Meteor's subscription and sync are slow

I have a collection with 10M documents of 6000 stocks, stock name is indexed. When I subscribe to a new stock, meteor hangs more than 10 seconds to get about 3000 documents of this stock. Also after several stocks are subscribed, meteor hangs with 100% cpu usage. Meteor looks really slow with syncing "big" collection. Actually my app just read only. I am wondering if there is way to speed up meteor for read-only client? I am also wondering if creating a separate collection for each stock helps?


Solution 1:

Meteor is pushing the entire dataset to your client.

You can turn off autopublish by removing the autopublish package:

meteor remove autopublish

Then create specific a specific subscription for your client.

When you subscribe you can pass a session variable as an argument, so on the client you do something like:

sub = new Meteor.autosubscribe(function(){ Meteor.subscribe('channelname', getSession('filterval')); }

On the server you use the argument to filter the result set sent to the client, so that you are not piping everything all at once. You segment the data in some fashion using a filter.

Meteor.publish('channelname', function(filter){ return Collection.find({field: filter}); }

Now, whenever you change the filterval on the client using setSession('filterval', 'newvalue'); the subscription will be automatically changed, and the new dataset will sent to the client.

You can use this as a means of controlling how much and what data is sent to the client.

As another poster said, you really have to ask if this is the best tool for this job. Meteor is meant for relatively small datasets that are updated in real-time in (potentially) two directions.
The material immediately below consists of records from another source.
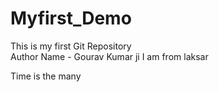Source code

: # Myfirst_Demo
This is my first Git Repository
<br>
Author Name - Gourav Kumar   ji 
 I am from laksar

  Time is the many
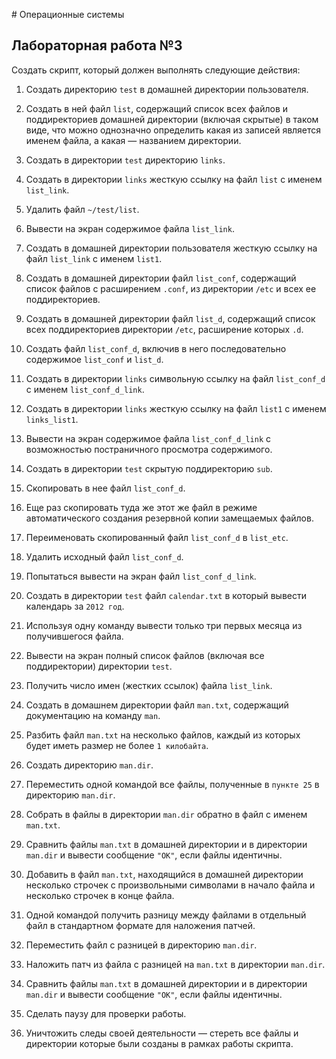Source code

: ﻿﻿# Операционные системы



## Лабораторная работа №3



Создать скрипт, который должен выполнять следующие действия:
    

1.  Создать директорию `test` в домашней директории пользователя.
    
2.  Создать в ней файл `list`, содержащий список всех файлов и поддиректориев домашней директории (включая скрытые) в таком виде, что можно однозначно определить какая из записей является именем файла, а какая — названием директории.

    
3.  Создать в директории `test` директорию `links`.
    

4.  Создать в директории `links` жесткую ссылку на файл `list` с именем `list_link`.
    

5.  Удалить файл `~/test/list`.
    

6.  Вывести на экран содержимое файла `list_link`.
    

7.  Создать в домашней директории пользователя жесткую ссылку на файл `list_link` с именем `list1`.
    

8.  Создать в домашней директории файл `list_conf`, содержащий список файлов с расширением `.conf`, из директории `/etc` и всех ее поддиректориев.

    
9.  Создать в домашней директории файл `list_d`, содержащий список всех поддиректориев директории `/etc`, расширение которых `.d`.
    

10.  Создать файл `list_conf_d`, включив в него последовательно содержимое `list_conf` и `list_d`.
    

11.  Создать в директории `links` символьную ссылку на файл `list_conf_d` с именем `list_conf_d_link`.
    

12.  Создать в директории `links` жесткую ссылку на файл `list1` с именем `links_list1`.
    

13.  Вывести на экран содержимое файла `list_conf_d_link` с возможностью постраничного просмотра содержимого.
    

14.  Создать в директории `test` скрытую поддиректорию `sub`.
    

15.  Скопировать в нее файл `list_conf_d`.
    

16.  Еще раз скопировать туда же этот же файл в режиме автоматического создания резервной копии замещаемых файлов.
    

17.  Переименовать скопированный файл `list_conf_d` в `list_etc`.
    

18.  Удалить исходный файл `list_conf_d`.
    

19.  Попытаться вывести на экран файл `list_conf_d_link`.
    

20.  Создать в директории `test` файл `calendar.txt` в который вывести календарь за `2012 год`.
    

21.  Используя одну команду вывести только три первых месяца из получившегося файла.
    

22.  Вывести на экран полный список файлов (включая все поддиректории) директории `test`.
    

23.  Получить число имен (жестких ссылок) файла `list_link`.
    

24.  Создать в домашнем директории файл `man.txt`, содержащий документацию на команду `man`.
    

25.  Разбить файл `man.txt` на несколько файлов, каждый из которых будет иметь размер не более `1 килобайта`.

    
26.  Создать директорию `man.dir`.
    

27.  Переместить одной командой все файлы, полученные в `пункте 25` в директорию `man.dir`.
    

28.  Собрать в файлы в директории `man.dir` обратно в файл с именем `man.txt`.
    

29.  Сравнить файлы `man.txt` в домашней директории и в директории `man.dir` и вывести сообщение `"ОК"`, если файлы идентичны.

    
30.  Добавить в файл `man.txt`, находящийся в домашней директории несколько строчек с произвольными символами в начало файла и несколько строчек в конце файла.

    
31.  Одной командой получить разницу между файлами в отдельный файл в стандартном формате для наложения патчей.

    
32.  Переместить файл с разницей в директорию `man.dir`.

    
33.  Наложить патч из файла с разницей на `man.txt` в директории `man.dir`.

    
34.  Сравнить файлы `man.txt` в домашней директории и в директории `man.dir` и вывести сообщение `"ОК"`, если файлы идентичны.
35.  Сделать паузу для проверки работы.

    
36.  Уничтожить следы своей деятельности — стереть все файлы и директории которые были созданы в рамках работы скрипта.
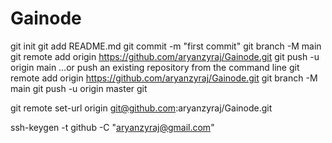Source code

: # Gainode

git init
git add README.md
git commit -m "first commit"
git branch -M main
git remote add origin https://github.com/aryanzyraj/Gainode.git
git push -u origin main
…or push an existing repository from the command line
git remote add origin https://github.com/aryanzyraj/Gainode.git
git branch -M main
git push -u origin master
git

git remote set-url origin git@github.com:aryanzyraj/Gainode.git

ssh-keygen -t github -C "aryanzyraj@gmail.com"
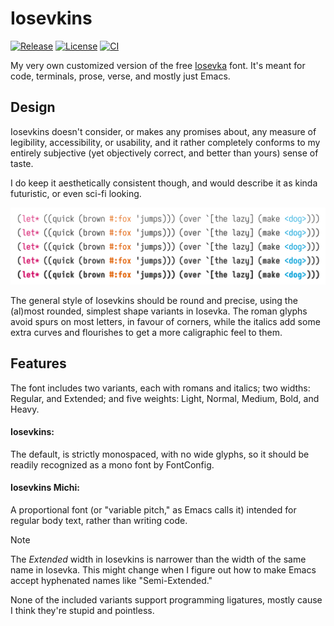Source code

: # Iosevkins

[![Release](https://img.shields.io/github/v/release/fernzi/iosevkins?label=Version)][url-rl]
[![License](https://img.shields.io/github/license/fernzi/iosevkins?label=License)](LICENSE)
[![CI](https://github.com/fernzi/iosevkins/actions/workflows/ci.yaml/badge.svg)][url-ci]

My very own customized version of the free [Iosevka][url-io] font.
It's meant for code, terminals, prose, verse, and mostly just Emacs.

[url-rl]: https://github.com/fernzi/iosevkins/releases
[url-io]: https://typeof.net/Iosevka/
[url-ci]: https://github.com/fernzi/iosevkins/actions/workflows/ci.yaml

## Design

Iosevkins doesn't consider, or makes any promises about,
any measure of legibility, accessibility, or usability,
and it rather completely conforms to my entirely subjective
(yet objectively correct, and better than yours) sense of taste.

I do keep it aesthetically consistent though, and
would describe it as kinda futuristic, or even sci-fi looking.

<picture>
 <source
  media="(prefers-color-scheme: dark)"
  srcset="doc/sample.dark.svg" />
 <img
  alt="Font Sample"
  src="doc/sample.light.svg" />
</picture>

The general style of Iosevkins should be round and precise,
using the (al)most rounded, simplest shape variants in Iosevka.
The roman glyphs avoid spurs on most letters, in favour of corners,
while the italics add some extra curves and flourishes to get a
more caligraphic feel to them.

## Features

The font includes two variants, each with romans and italics;
two widths: Regular, and Extended; and
five weights: Light, Normal, Medium, Bold, and Heavy.

#### Iosevkins:
The default, is strictly monospaced, with no wide glyphs,
so it should be readily recognized as a mono font by FontConfig.

#### Iosevkins Michi:
A proportional font (or "variable pitch," as Emacs calls it)
intended for regular body text, rather than writing code.

> [!NOTE]
> The *Extended* width in Iosevkins is narrower
> than the width of the same name in Iosevka.
> This might change when I figure out how to make Emacs
> accept hyphenated names like "Semi-Extended."

None of the included variants support programming ligatures,
mostly cause I think they're stupid and pointless.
It is heavily optimised and has a ton of scaffolding for that use case.

For another use case (such as the read-only huge dataset) it may not make sense. It has a lot of overhead that provides functionality that you are not going to use, and you'll be coding to get the functionality that you need.

Solution 2:

I was struggling with the same issue. In my case I only had to sync ~3000 records, around 30KB total. After weeks of trying I eventually realized that the sync was not the issue, but seemingly the LiveHTML updates that happened while syncing.

I was able to reduce my page load from 10 seconds for 300 (filtered) records to less than 2 seconds for all 3000 records by disabling template updates during the initial page load. I accomplished that by adding a condition to the function that defined the template content:

Before (10s page load for 300 records being published by the server):

Template.itemlist.items = function () {
    return Item.find({type: 'car'},
                     {sort: {start: -1},
                      limit: 30});
};

To (2s page load for 3000 records published by the server):

Template.itemlist.items = function () {
    if (Session.get("active")) {    
        return Item.find({type: 'car'},
                         {sort: {start: -1},
                          limit: 30});
    } else {
        return [];
    }
};

To "activate" the session only once the data was loaded, I added:

Deps.autorun(function () {
    Meteor.subscribe("Item", 
                     {
                         onReady: function() {
                             Session.set("active", true);
                         }
                     });
});

Solution 3:

While this is a scale issue and probably can be improved; it should be noted that you are using the wrong technology for your task, because Meteor is meant for interaction between clients and not for retrieving tons of read-only time sensitive data. While a status tracking screen might still somewhat make sense, time critical data in huge amounts certainly does not...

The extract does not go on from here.